The incident ended with NPM recovering the missing package for the greater good of the developer community at large, but it did surface the concern about how brittle the entire ecosystem is.
Does Azer Koçulu have the right to delete his packages? – Yes.
Does such a deletion cause a disruption beyond what was thought possible? – Yes.
And that’s my whole point.
Apparently, Koçulu’s action was not intentional, but the consequences were real, weren’t they?
So, what do you want to make out of this?
“Don’t reinvent the wheel” is a motto so famous that it is almost engraved into the mind of every single engineer on this planet. Yes, why bother doing it again when there’s something up for grab that’s already built by someone else? Maintaining bare metals in a rack inside an IDC hundreds of miles away from where you live is a torture when you have something that can spin up an instance equally capable via a simple click (In 2009, one of my friends had to travel thousands of miles by train to get back the hard disk containing critical data of a website he owned. True story) .
An engineer has many reasons to introduce a dependency into a system: sometimes for convenience (AWS vs bare metal), sometimes it’s just not practical to roll one’s own (self-operated CDN is definitely out of reach for most tech organizations), and sometimes just unintentionally (left-pad
to React).
There’s little ground to argue for 100% in-house software to achieve pure independence. After all, building everything from scratch is a luxury only few companies can afford.

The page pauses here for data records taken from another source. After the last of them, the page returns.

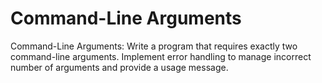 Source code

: # Command-Line Arguments
Command-Line Arguments: Write a program that requires exactly two command-line arguments. Implement error handling to manage incorrect number of arguments and provide a usage message.

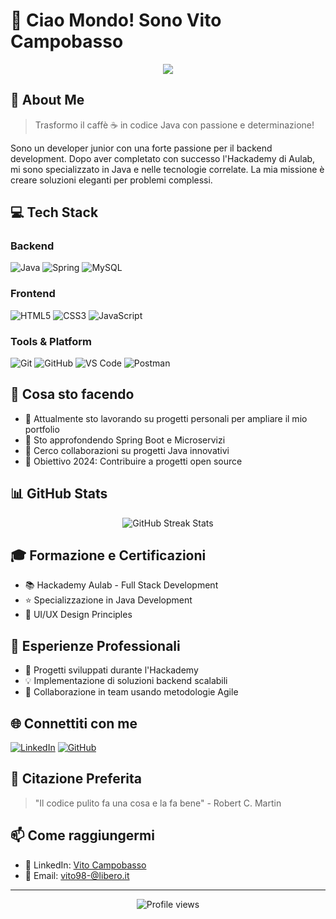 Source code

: # 👋 Ciao Mondo! Sono Vito Campobasso

<div align="center">
  <img src="https://readme-typing-svg.herokuapp.com/?lines=Full+Stack+Developer+Junior;Java+Specialist;Backend+Enthusiast&center=true&width=380&height=50">
</div>

## 🚀 About Me

> Trasformo il caffè ☕ in codice Java con passione e determinazione!

Sono un developer junior con una forte passione per il backend development. Dopo aver completato con successo l'Hackademy di Aulab, mi sono specializzato in Java e nelle tecnologie correlate. La mia missione è creare soluzioni eleganti per problemi complessi.

## 💻 Tech Stack

### Backend
![Java](https://img.shields.io/badge/Java-ED8B00?style=for-the-badge&logo=java&logoColor=white)
![Spring](https://img.shields.io/badge/Spring-6DB33F?style=for-the-badge&logo=spring&logoColor=white)
![MySQL](https://img.shields.io/badge/MySQL-005C84?style=for-the-badge&logo=mysql&logoColor=white)

### Frontend
![HTML5](https://img.shields.io/badge/HTML5-E34F26?style=for-the-badge&logo=html5&logoColor=white)
![CSS3](https://img.shields.io/badge/CSS3-1572B6?style=for-the-badge&logo=css3&logoColor=white)
![JavaScript](https://img.shields.io/badge/JavaScript-323330?style=for-the-badge&logo=javascript&logoColor=F7DF1E)

### Tools & Platform
![Git](https://img.shields.io/badge/GIT-E44C30?style=for-the-badge&logo=git&logoColor=white)
![GitHub](https://img.shields.io/badge/GitHub-100000?style=for-the-badge&logo=github&logoColor=white)
![VS Code](https://img.shields.io/badge/VSCode-0078D4?style=for-the-badge&logo=visual%20studio%20code&logoColor=white)
![Postman](https://img.shields.io/badge/Postman-FF6C37?style=for-the-badge&logo=Postman&logoColor=white)

## 🎯 Cosa sto facendo

- 🔭 Attualmente sto lavorando su progetti personali per ampliare il mio portfolio
- 🌱 Sto approfondendo Spring Boot e Microservizi
- 👯 Cerco collaborazioni su progetti Java innovativi
- 🎯 Obiettivo 2024: Contribuire a progetti open source

## 📊 GitHub Stats

<div align="center">
  <img src="https://github-readme-streak-stats.herokuapp.com/?user=VitoCampobasso&theme=dark" alt="GitHub Streak Stats">
</div>

## 🎓 Formazione e Certificazioni

- 📚 Hackademy Aulab - Full Stack Development
- ⭐ Specializzazione in Java Development
- 🎨 UI/UX Design Principles

## 💼 Esperienze Professionali

- 🚀 Progetti sviluppati durante l'Hackademy
- 💡 Implementazione di soluzioni backend scalabili
- 🤝 Collaborazione in team usando metodologie Agile

## 🌐 Connettiti con me

[![LinkedIn](https://img.shields.io/badge/LinkedIn-0077B5?style=for-the-badge&logo=linkedin&logoColor=white)](www.linkedin.com/in/vito-campobasso-junior-developer)
[![GitHub](https://img.shields.io/badge/GitHub-100000?style=for-the-badge&logo=github&logoColor=white)](https://github.com/VitoCampobasso)

## 💭 Citazione Preferita

> "Il codice pulito fa una cosa e la fa bene" - Robert C. Martin

## 📫 Come raggiungermi

- 💼 LinkedIn: [Vito Campobasso](www.linkedin.com/in/vito-campobasso-junior-developer)
- 📧 Email: vito98-@libero.it

---

<div align="center">
  <img src="https://komarev.com/ghpvc/?username=VitoCampobasso&color=blueviolet" alt="Profile views">
</div>

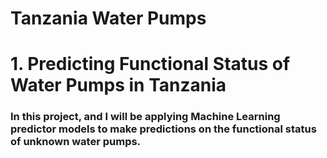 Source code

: # Tanzania Water Pumps
# 1. Predicting Functional Status of Water Pumps in Tanzania
### In this project, and I will be applying Machine Learning predictor models to make predictions on the functional status of unknown water pumps.
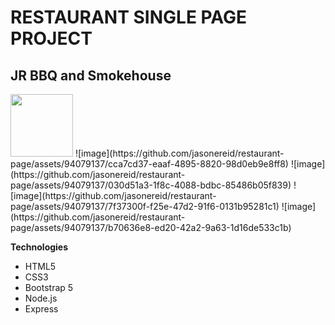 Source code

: # RESTAURANT SINGLE PAGE PROJECT
## JR BBQ and Smokehouse

<img src="https://github.com/jasonereid/restaurant-page/assets/94079137/5b836993-6f84-4c18-9e67-53e0570829d7" width="100px" />
![image](https://github.com/jasonereid/restaurant-page/assets/94079137/cca7cd37-eaaf-4895-8820-98d0eb9e8ff8)
![image](https://github.com/jasonereid/restaurant-page/assets/94079137/030d51a3-1f8c-4088-bdbc-85486b05f839)
![image](https://github.com/jasonereid/restaurant-page/assets/94079137/7f37300f-f25e-47d2-91f6-0131b95281c1)
![image](https://github.com/jasonereid/restaurant-page/assets/94079137/b70636e8-ed20-42a2-9a63-1d16de533c1b)


**Technologies**
- HTML5
- CSS3
- Bootstrap 5
- Node.js
- Express
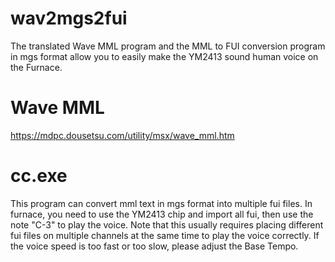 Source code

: # wav2mgs2fui
 The translated Wave MML program and the MML to FUI conversion program in mgs format allow you to easily make the YM2413 sound human voice on the Furnace.
# Wave MML
https://mdpc.dousetsu.com/utility/msx/wave_mml.htm
# cc.exe
This program can convert mml text in mgs format into multiple fui files. In furnace, you need to use the YM2413 chip and import all fui, then use the note "C-3" to play the voice. Note that this usually requires placing different fui files on multiple channels at the same time to play the voice correctly. If the voice speed is too fast or too slow, please adjust the Base Tempo.  
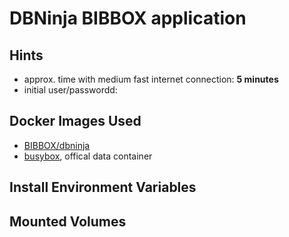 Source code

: # DBNinja BIBBOX application

## Hints
* approx. time with medium fast internet connection: **5 minutes**
* initial user/passwordd: 


## Docker Images Used
 * [BIBBOX/dbninja](https://hub.docker.com/r/bibbox/dbninja/) 
 * [busybox](https://hub.docker.com/_/busybox/), offical data container
 
## Install Environment Variables

## Mounted Volumes
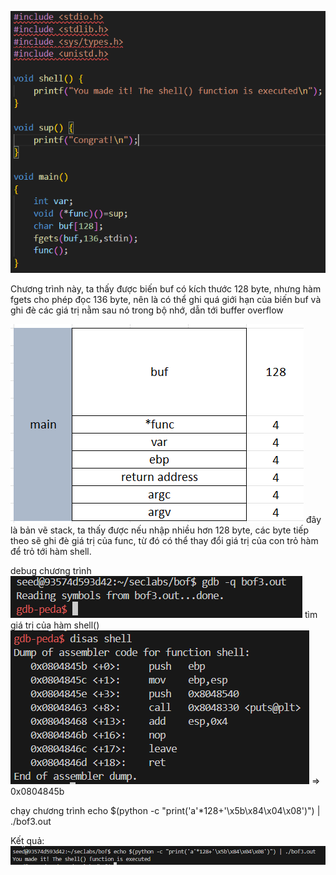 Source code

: ![alt text](images/image-18.png)

Chương trình này, ta thấy được biến buf có kích thước 128 byte, nhưng hàm fgets cho phép đọc 136 byte, nên là có thể ghi quá giới hạn của biến buf và ghi đè các giá trị nằm sau nó trong bộ nhớ, dẫn tới buffer overflow

![alt text](images/image-19.png)
đây là bản vẽ stack, ta thấy được nếu nhập nhiều hơn 128 byte, các byte tiếp theo sẽ ghi đè giá trị của func, từ đó có thể thay đổi giá trị của con trỏ hàm để trỏ tới hàm shell.

debug chương trình
![alt text](images/image-20.png)
tìm giá trị của hàm shell()
![alt text](images/image-21.png)
=> 0x0804845b

chạy chương trình
echo $(python -c "print('a'*128+'\x5b\x84\x04\x08')") | ./bof3.out

Kết quả:
![alt text](images/image-22.png) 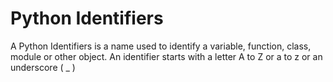 # Python Identifiers
A Python Identifiers is a name used to identify a variable, function, class, module or other object. An identifier starts with a letter A to Z or a to z or an underscore ( _ )
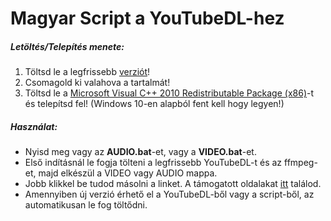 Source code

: # Magyar Script a YouTubeDL-hez

##### Letöltés/Telepítés menete:
1) Töltsd le a legfrissebb [verziót](https://github.com/Xelofan/youtubedl-script/releases/latest)!
2) Csomagold ki valahova a tartalmát!
3) Töltsd le a [Microsoft Visual C++ 2010 Redistributable Package (x86)](https://www.microsoft.com/en-US/download/details.aspx?id=5555)-t és telepítsd fel! (Windows 10-en alapból fent kell hogy legyen!)

##### Használat:
- Nyisd meg vagy az **AUDIO.bat**-et, vagy a **VIDEO.bat**-et.
- Első indításnál le fogja tölteni a legfrissebb YouTubeDL-t és az ffmpeg-et, majd elkészül a VIDEO vagy AUDIO mappa.
- Jobb klikkel be tudod másolni a linket. A támogatott oldalakat [itt](https://ytdl-org.github.io/youtube-dl/supportedsites.html) találod.
- Amennyiben új verzió érhető el a YouTubeDL-ből vagy a script-ből, az automatikusan le fog töltődni.
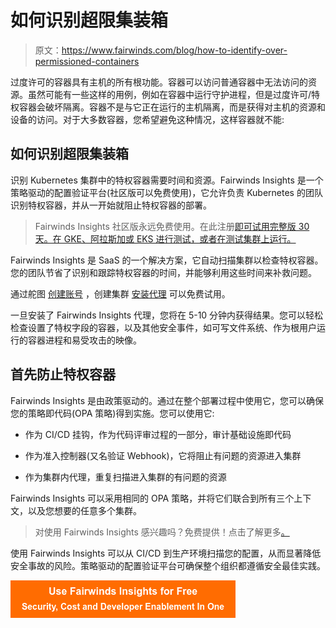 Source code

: # 如何识别超限集装箱

> 原文：<https://www.fairwinds.com/blog/how-to-identify-over-permissioned-containers>

 过度许可的容器具有主机的所有根功能。容器可以访问普通容器中无法访问的资源。虽然可能有一些这样的用例，例如在容器中运行守护进程，但是过度许可/特权容器会破坏隔离。容器不是与它正在运行的主机隔离，而是获得对主机的资源和设备的访问。对于大多数容器，您希望避免这种情况，这样容器就不能:

## 如何识别超限集装箱

识别 Kubernetes 集群中的特权容器需要时间和资源。Fairwinds Insights 是一个策略驱动的配置验证平台(社区版可以免费使用)，它允许负责 Kubernetes 的团队识别特权容器，并从一开始就阻止特权容器的部署。

> Fairwinds Insights 社区版永远免费使用。在此注册[即可试用完整版 30 天。在 GKE、阿拉斯加或 EKS 进行测试，或者在测试集群上运行。](https://insights.fairwinds.com/)

Fairwinds Insights 是 SaaS 的一个解决方案，它自动扫描集群以检查特权容器。您的团队节省了识别和跟踪特权容器的时间，并能够利用这些时间来补救问题。

通过舵图 [创建账号](https://insights.fairwinds.com/auth/register) ，创建集群 [安装代理](https://www.youtube.com/watch?v=QYwNmtJc5no) 可以免费试用。

一旦安装了 Fairwinds Insights 代理，您将在 5-10 分钟内获得结果。您可以轻松检查设置了特权字段的容器，以及其他安全事件，如可写文件系统、作为根用户运行的容器进程和易受攻击的映像。

## 首先防止特权容器

Fairwinds Insights 是由政策驱动的。通过在整个部署过程中使用它，您可以确保您的策略即代码(OPA 策略)得到实施。您可以使用它:

*   作为 CI/CD 挂钩，作为代码评审过程的一部分，审计基础设施即代码

*   作为准入控制器(又名验证 Webhook)，它将阻止有问题的资源进入集群

*   作为集群内代理，重复扫描进入集群的有问题的资源

Fairwinds Insights 可以采用相同的 OPA 策略，并将它们联合到所有三个上下文，以及您想要的任意多个集群。

> 对使用 Fairwinds Insights 感兴趣吗？免费提供！点击了解更多[。](/coming-soon)

使用 Fairwinds Insights 可以从 CI/CD 到生产环境扫描您的配置，从而显著降低安全事故的风险。策略驱动的配置验证平台可确保整个组织都遵循安全最佳实践。

[![Use Fairwinds Insights for Free Security, Cost and Developer Enablement In One](img/7c86296320eb01b215d8e2755e9c5b9d.png)](https://cta-redirect.hubspot.com/cta/redirect/2184645/34aa4987-a1f9-438a-a145-d7d82d5c479a) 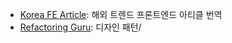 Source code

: - [Korea FE Article](https://spicy-lace-142.notion.site/844cd73f347743609129bafc407068fe): 해외 트렌드 프론트엔드 아티클 번역
- [Refactoring Guru](https://refactoring.guru/ko/design-patterns): 디자인 패턴/

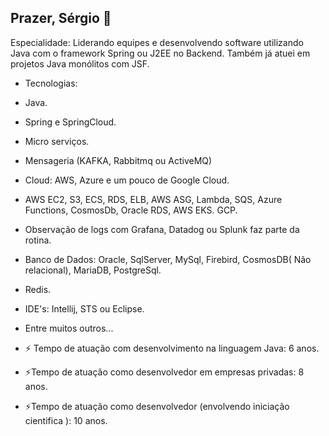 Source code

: ## Prazer, Sérgio 👋

Especialidade: Liderando equipes e desenvolvendo software utilizando Java com o framework Spring ou J2EE no Backend. Também já atuei em projetos Java monólitos com JSF.

- Tecnologias:
- Java.
- Spring e SpringCloud.
- Micro serviços.
- Mensageria (KAFKA, Rabbitmq ou ActiveMQ)
- Cloud: AWS, Azure e um pouco de Google Cloud. 
- AWS EC2, S3, ECS, RDS, ELB, AWS ASG, Lambda, SQS, Azure Functions, CosmosDb, Oracle RDS, AWS EKS. GCP. 
- Observação de logs com Grafana, Datadog ou Splunk faz parte da rotina.
- Banco de Dados: Oracle, SqlServer, MySql, Firebird, CosmosDB( Não relacional), MariaDB, PostgreSql.
- Redis.
- IDE's: Intellij, STS ou Eclipse.
- Entre muitos outros...

- ⚡ Tempo de atuação com desenvolvimento na linguagem Java: 6 anos.
- ⚡Tempo de atuação como desenvolvedor em empresas privadas: 8 anos.
- ⚡Tempo de atuação como desenvolvedor (envolvendo iniciação cientifica ): 10 anos.


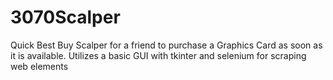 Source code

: # 3070Scalper
Quick Best Buy Scalper for a friend to purchase a Graphics Card as soon as it is available. Utilizes a basic GUI with tkinter and selenium for scraping web elements
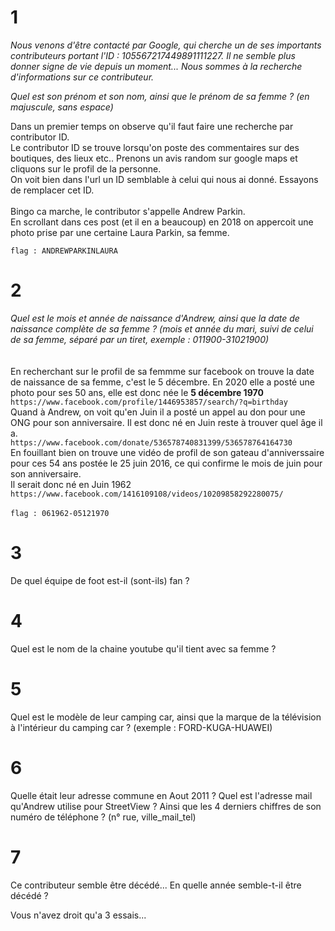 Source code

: # 1 
_Nous venons d'être contacté par Google, qui cherche un de ses importants contributeurs portant l'ID : 105567217449891111227. Il ne semble plus donner signe de vie depuis un moment... Nous sommes à la recherche d'informations sur ce contributeur._

_Quel est son prénom et son nom, ainsi que le prénom de sa femme ? (en majuscule, sans espace)_

Dans un premier temps on observe qu'il faut faire une recherche par contributor ID.<br>
Le contributor ID se trouve lorsqu'on poste des commentaires sur des boutiques, des lieux etc.. Prenons un avis random sur google maps et cliquons sur le profil de la personne. <br>
On voit bien dans l'url un ID semblable à celui qui nous ai donné. Essayons de remplacer cet ID. <br>
<src img="">
<src img="">
<br> Bingo ca marche, le contributor s'appelle Andrew Parkin. <br>
En scrollant dans ces post (et il en a beaucoup) en 2018 on appercoit une photo prise par une certaine Laura Parkin, sa femme.

``flag : ANDREWPARKINLAURA``

# 2 
_Quel est le mois et année de naissance d'Andrew, ainsi que la date de naissance complète de sa femme ? (mois et année du mari, suivi de celui de sa femme, séparé par un tiret, exemple : 011900-31021900)_ <br><br><br>
En recherchant sur le profil de sa femmme sur facebook on trouve la date de naissance de sa femme, c'est le 5 décembre. En 2020 elle a posté une photo pour ses 50 ans, elle est donc née le __5 décembre 1970__ <br>
``https://www.facebook.com/profile/1446953857/search/?q=birthday`` <br>
Quand à Andrew, on voit qu'en Juin il a posté un appel au don pour une ONG pour son anniversaire. Il est donc né en Juin reste à trouver quel âge il a. <br>
``https://www.facebook.com/donate/536578740831399/536578764164730`` <br>
En fouillant bien on trouve une vidéo de profil de son gateau d'anniverssaire pour ces 54 ans postée le 25 juin 2016, ce qui confirme le mois de juin pour son anniversaire. <br>
Il serait donc né en Juin 1962 <br>
``https://www.facebook.com/1416109108/videos/10209858292280075/``
<br><br>
``flag : 061962-05121970 ``
# 3 
De quel équipe de foot est-il (sont-ils) fan ?

# 4 
Quel est le nom de la chaine youtube qu'il tient avec sa femme ?

# 5
Quel est le modèle de leur camping car, ainsi que la marque de la télévision à l'intérieur du camping car ? (exemple : FORD-KUGA-HUAWEI)

# 6
Quelle était leur adresse commune en Aout 2011 ? Quel est l'adresse mail qu'Andrew utilise pour StreetView ? Ainsi que les 4 derniers chiffres de son numéro de téléphone ? (n° rue, ville_mail_tel)

# 7
Ce contributeur semble être décédé... En quelle année semble-t-il être décédé ?

Vous n'avez droit qu'a 3 essais...
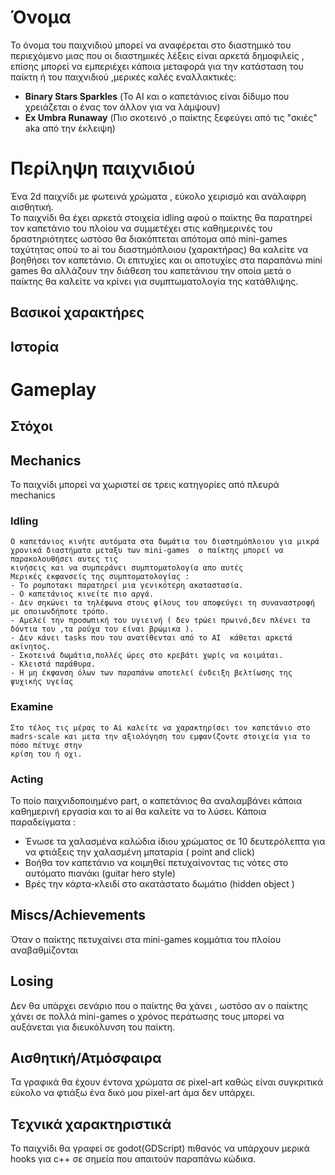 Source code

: 
#  Όνομα 

Το όνομα του παιχνιδιού μπορεί να αναφέρεται στο διαστημικό του περιεχόμενο 
μιας που οι διαστημικές λέξεις είναι αρκετά δημοφιλείς , επίσης μπορεί να εμπεριέχει κάποια
μεταφορά για την κατάσταση του παίκτη ή του παιχνιδιού ,μερικές καλές εναλλακτικές:

- **Binary Stars Sparkles** (Το AI και ο καπετάνιος είναι δίδυμο που χρειάζεται ο ένας τον άλλον για να λάμψουν)
- **Ex Umbra Runaway** (Πιο σκοτεινό ,ο παίκτης ξεφεύγει από τις "σκιές" aka από την έκλειψη)

#  Περίληψη παιχνιδιού

Ένα 2d παιχνίδι με φωτεινά χρώματα , εύκολο χειρισμό και ανάλαφρη αισθητική.  
Το παιχνίδι θα έχει αρκετά στοιχεία idling αφού ο παίκτης θα παρατηρεί τον καπετάνιο του πλοίου να συμμετέχει στις καθημερινές του δραστηριότητες
ωστόσο θα διακόπτεται απότομα από mini-games ταχύτητας οπού το ai του διαστημόπλοιου (χαρακτήρας) θα καλείτε να βοηθήσει τον καπετάνιο. 
Οι επιτυχίες και οι αποτυχίες στα παραπάνω mini games θα αλλάζουν την διάθεση του καπετάνιου την οποία μετά ο παίκτης θα καλείτε 
να κρίνει για συμπτωματολογία της κατάθλιψης.
## Βασικοί χαρακτήρες

## Ιστορία 

# Gameplay

## Στόχοι 

## Mechanics 

Το παιχνίδι μπορεί να χωριστεί σε τρεις κατηγορίες από πλευρά mechanics

### Idling 
    Ο καπετάνιος κινήτε αυτόματα στα δωμάτια του διαστημόπλοιου για μικρά χρονικά διαστήματα μεταξυ των mini-games  ο παίκτης μπορεί να παρακολουθήσει αυτες τις 
    κινήσεις και να συμπεράνει συμπτοματολογία απο αυτές
	Μερικές εκφανσείς της συμπτοματολογίας :  
	- Το ρομποτακι παρατηρεί μια γενικότερη ακαταστασία.
	- Ο καπετάνιος κινείτε πιο αργά. 
	- Δεν σηκώνει τα τηλέφωνα στους φίλους του αποφεύγει τη συναναστροφή με οποιωνδήποτε τρόπο.
	- Αμελεί την προσωπική του υγιεινή ( δεν τρώει πρωινό,δεν πλένει τα δόντια του ,τα ρούχα του είναι βρώμικα ).
	- Δεν κάνει tasks που του ανατίθενται από το AΙ  κάθεται αρκετά ακίνητος.
	- Σκοτεινά δωμάτια,πολλές ώρες στο κρεβάτι χωρίς να κοιμάται.
	- Κλειστά παράθυρα.
	- Η μη έκφανση όλων των παραπάνω αποτελεί ένδειξη βελτίωσης της ψυχικής υγείας
### Examine 
    Στο τέλος τις μέρας το Ai καλείτε να χαρακτηρίσει τον καπετάνιο στο madrs-scale και μετα την αξιολόγηση του εμφανίζοντε στοιχεία για το πόσο πέτυχε στην 
    κρίση του ή οχι.
### Acting 
 Το ποίο παιχνιδοποιημένο part, ο καπετάνιος θα αναλαμβάνει κάποια καθημερινή εργασία και το ai θα καλείτε να το λύσει.
 Κάποια παραδείγματα :
- Ένωσε τα χαλασμένα καλώδια ίδιου χρώματος σε 10 δευτερόλεπτα για να φτιάξεις την χαλασμένη μπαταρία ( point and click)
- Βοήθα τον καπετάνιο να κοιμηθεί πετυχαίνοντας τις νότες στο αυτόματο πιανάκι (guitar hero style)
- Βρές την κάρτα-κλειδί στο ακατάστατο δωμάτιο (hidden object )

## Miscs/Achievements
Όταν ο παίκτης πετυχαίνει στα mini-games κομμάτια του πλοίου αναβαθμίζονται 

## Losing 
Δεν θα υπάρχει σενάριο που ο παίκτης θα χάνει , ωστόσο αν ο παίκτης χάνει σε πολλά mini-games ο χρόνος περάτωσης τους μπορεί να αυξάνεται
για διευκόλυνση του παίκτη.

## Αισθητική/Ατμόσφαιρα

Τα γραφικά θα έχουν έντονα χρώματα σε pixel-art καθώς είναι συγκριτικά  εύκολο να φτιάξω ένα δικό μου pixel-art άμα δεν υπάρχει.

## Τεχνικά χαρακτηριστικά
 
Το παιχνίδι θα γραφεί σε godot(GDScript) πιθανός να υπάρχουν μερικά hooks για c++ σε σημεία που απαιτούν παραπάνω κώδικα.
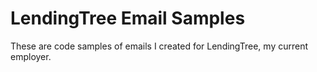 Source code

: # LendingTree Email Samples

These are code samples of emails I created for LendingTree, my current employer.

Counting on market leaders to not making mistakes is equally non-practical. Take a look at Cloudflare: the firm published a blog post
explaining what happened to Facebook shortly after the 6-hour long outage. The article did a great job describing the concept of BGP and how it’s related to the Facebook outage. However, on 21 June this year, Cloudflare itself experienced outage due to the exact same mistake – withdrawing critical subset of prefixes via BGP.
Knowing what’s right is one thing, not doing the wrongs is hard.
There are packages we have to reference, dependencies we have to introduce, infrastructures we have adopt, just bear in mind the implications – the foundation we’re building upon may not be as solid as it seems. If the wind turns against us someday, don’t be surprised.
The U.S. cutting Russia out of SWIFT; Russia cutting EU out for gas supply; Huawei being banned from using Android in its smartphones – these are all real world examples of dependencies gone wrong. So, what to make out of them? Not much, I guess just being aware of these facts is already quite educational.